***** Data supplied *****
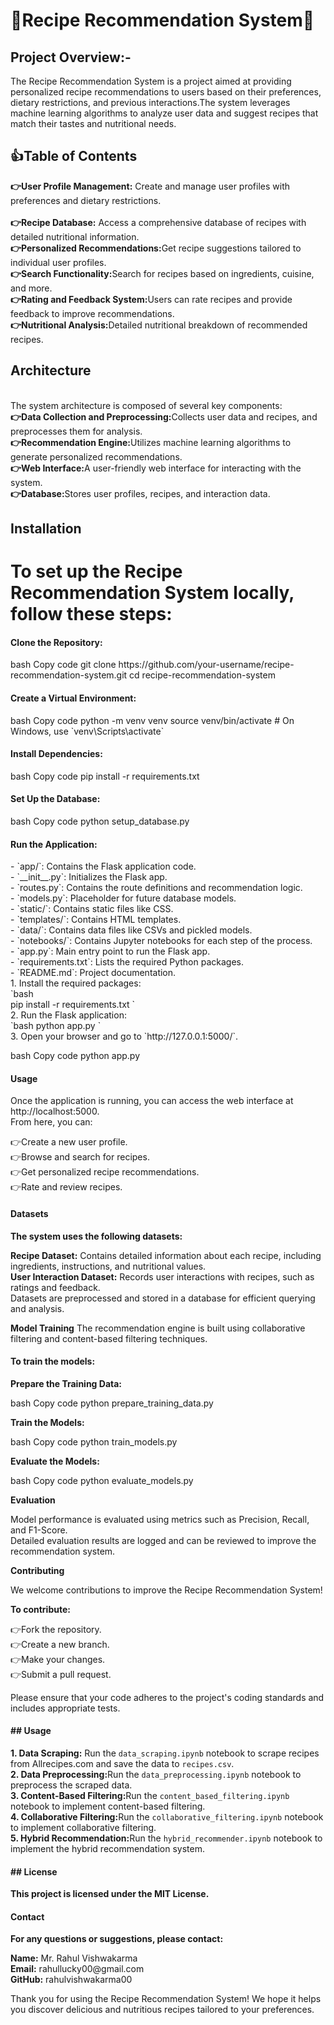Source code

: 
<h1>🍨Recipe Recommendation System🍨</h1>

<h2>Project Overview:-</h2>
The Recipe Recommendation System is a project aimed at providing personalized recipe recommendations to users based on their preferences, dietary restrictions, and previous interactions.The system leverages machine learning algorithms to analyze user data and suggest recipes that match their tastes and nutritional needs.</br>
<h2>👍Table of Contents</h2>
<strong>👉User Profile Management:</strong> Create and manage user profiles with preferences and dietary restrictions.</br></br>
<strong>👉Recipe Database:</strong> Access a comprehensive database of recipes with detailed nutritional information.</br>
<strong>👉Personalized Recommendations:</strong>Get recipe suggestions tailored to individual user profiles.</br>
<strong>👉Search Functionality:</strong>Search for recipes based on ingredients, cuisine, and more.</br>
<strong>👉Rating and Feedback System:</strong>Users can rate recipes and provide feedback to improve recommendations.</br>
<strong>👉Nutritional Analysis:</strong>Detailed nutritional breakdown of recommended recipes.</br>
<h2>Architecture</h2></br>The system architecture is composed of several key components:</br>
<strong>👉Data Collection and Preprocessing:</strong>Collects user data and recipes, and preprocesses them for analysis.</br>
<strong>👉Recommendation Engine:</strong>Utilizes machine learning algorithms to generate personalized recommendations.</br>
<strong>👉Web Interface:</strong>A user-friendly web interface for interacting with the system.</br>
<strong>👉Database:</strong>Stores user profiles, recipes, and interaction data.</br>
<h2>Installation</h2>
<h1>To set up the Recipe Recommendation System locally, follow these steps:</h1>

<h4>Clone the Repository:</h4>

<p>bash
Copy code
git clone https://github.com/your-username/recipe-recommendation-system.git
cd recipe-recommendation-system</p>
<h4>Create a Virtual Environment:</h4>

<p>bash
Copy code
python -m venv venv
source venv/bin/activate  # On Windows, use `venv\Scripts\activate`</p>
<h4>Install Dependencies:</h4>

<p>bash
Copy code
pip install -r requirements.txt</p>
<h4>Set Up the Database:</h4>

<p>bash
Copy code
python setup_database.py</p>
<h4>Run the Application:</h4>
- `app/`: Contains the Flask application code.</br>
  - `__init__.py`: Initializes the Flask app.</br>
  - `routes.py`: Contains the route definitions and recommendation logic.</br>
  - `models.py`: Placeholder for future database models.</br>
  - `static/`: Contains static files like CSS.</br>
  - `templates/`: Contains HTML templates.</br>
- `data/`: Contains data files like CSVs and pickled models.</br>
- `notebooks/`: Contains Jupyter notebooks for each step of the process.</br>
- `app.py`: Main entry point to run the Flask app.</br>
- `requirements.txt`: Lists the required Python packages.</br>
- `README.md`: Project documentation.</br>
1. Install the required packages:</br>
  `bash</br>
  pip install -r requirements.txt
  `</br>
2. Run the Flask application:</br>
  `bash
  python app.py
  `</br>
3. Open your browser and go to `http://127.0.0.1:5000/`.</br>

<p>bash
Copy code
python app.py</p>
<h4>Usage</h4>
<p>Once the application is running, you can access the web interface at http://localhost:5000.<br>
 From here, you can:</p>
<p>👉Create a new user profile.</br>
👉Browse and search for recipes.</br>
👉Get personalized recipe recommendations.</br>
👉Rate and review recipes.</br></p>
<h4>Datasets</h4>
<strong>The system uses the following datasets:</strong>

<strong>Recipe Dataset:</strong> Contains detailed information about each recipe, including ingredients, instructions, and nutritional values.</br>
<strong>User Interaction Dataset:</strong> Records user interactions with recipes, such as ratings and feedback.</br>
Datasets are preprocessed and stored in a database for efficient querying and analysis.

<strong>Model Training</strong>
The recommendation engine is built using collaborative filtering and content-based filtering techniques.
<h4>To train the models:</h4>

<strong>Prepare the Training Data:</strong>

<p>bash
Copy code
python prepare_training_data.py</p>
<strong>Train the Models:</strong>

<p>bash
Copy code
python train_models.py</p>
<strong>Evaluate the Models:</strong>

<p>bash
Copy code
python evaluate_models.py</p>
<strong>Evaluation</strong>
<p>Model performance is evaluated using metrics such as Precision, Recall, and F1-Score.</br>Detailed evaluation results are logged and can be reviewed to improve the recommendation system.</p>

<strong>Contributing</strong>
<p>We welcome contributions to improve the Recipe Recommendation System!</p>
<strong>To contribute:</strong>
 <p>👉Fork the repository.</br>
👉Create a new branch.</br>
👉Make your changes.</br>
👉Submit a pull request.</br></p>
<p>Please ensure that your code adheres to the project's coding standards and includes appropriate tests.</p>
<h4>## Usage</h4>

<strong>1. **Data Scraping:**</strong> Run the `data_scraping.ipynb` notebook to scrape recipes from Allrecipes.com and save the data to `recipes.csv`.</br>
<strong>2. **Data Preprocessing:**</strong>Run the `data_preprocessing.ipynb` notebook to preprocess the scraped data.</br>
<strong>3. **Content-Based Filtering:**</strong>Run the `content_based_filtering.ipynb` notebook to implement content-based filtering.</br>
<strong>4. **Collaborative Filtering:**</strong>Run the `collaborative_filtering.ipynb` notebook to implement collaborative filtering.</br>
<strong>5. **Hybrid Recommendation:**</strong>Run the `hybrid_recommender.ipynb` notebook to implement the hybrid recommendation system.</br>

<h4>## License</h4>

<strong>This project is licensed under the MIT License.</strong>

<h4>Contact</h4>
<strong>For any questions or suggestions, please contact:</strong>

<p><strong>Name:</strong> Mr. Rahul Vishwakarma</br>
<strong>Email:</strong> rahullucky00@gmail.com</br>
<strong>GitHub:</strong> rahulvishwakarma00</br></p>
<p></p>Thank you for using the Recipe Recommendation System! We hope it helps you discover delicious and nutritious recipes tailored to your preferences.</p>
*****
***** Data supplied *****
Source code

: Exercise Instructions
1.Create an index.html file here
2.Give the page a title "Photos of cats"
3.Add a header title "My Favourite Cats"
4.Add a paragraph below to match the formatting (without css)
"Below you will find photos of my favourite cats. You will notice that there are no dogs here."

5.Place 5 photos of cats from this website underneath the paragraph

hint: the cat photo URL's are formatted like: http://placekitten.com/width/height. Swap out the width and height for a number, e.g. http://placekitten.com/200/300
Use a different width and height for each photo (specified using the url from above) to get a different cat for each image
*****
Go through the entries and return each line where the word "paragraph" occurs.

4.Add a paragraph below to match the formatting (without css)
5.Place 5 photos of cats from this website underneath the paragraph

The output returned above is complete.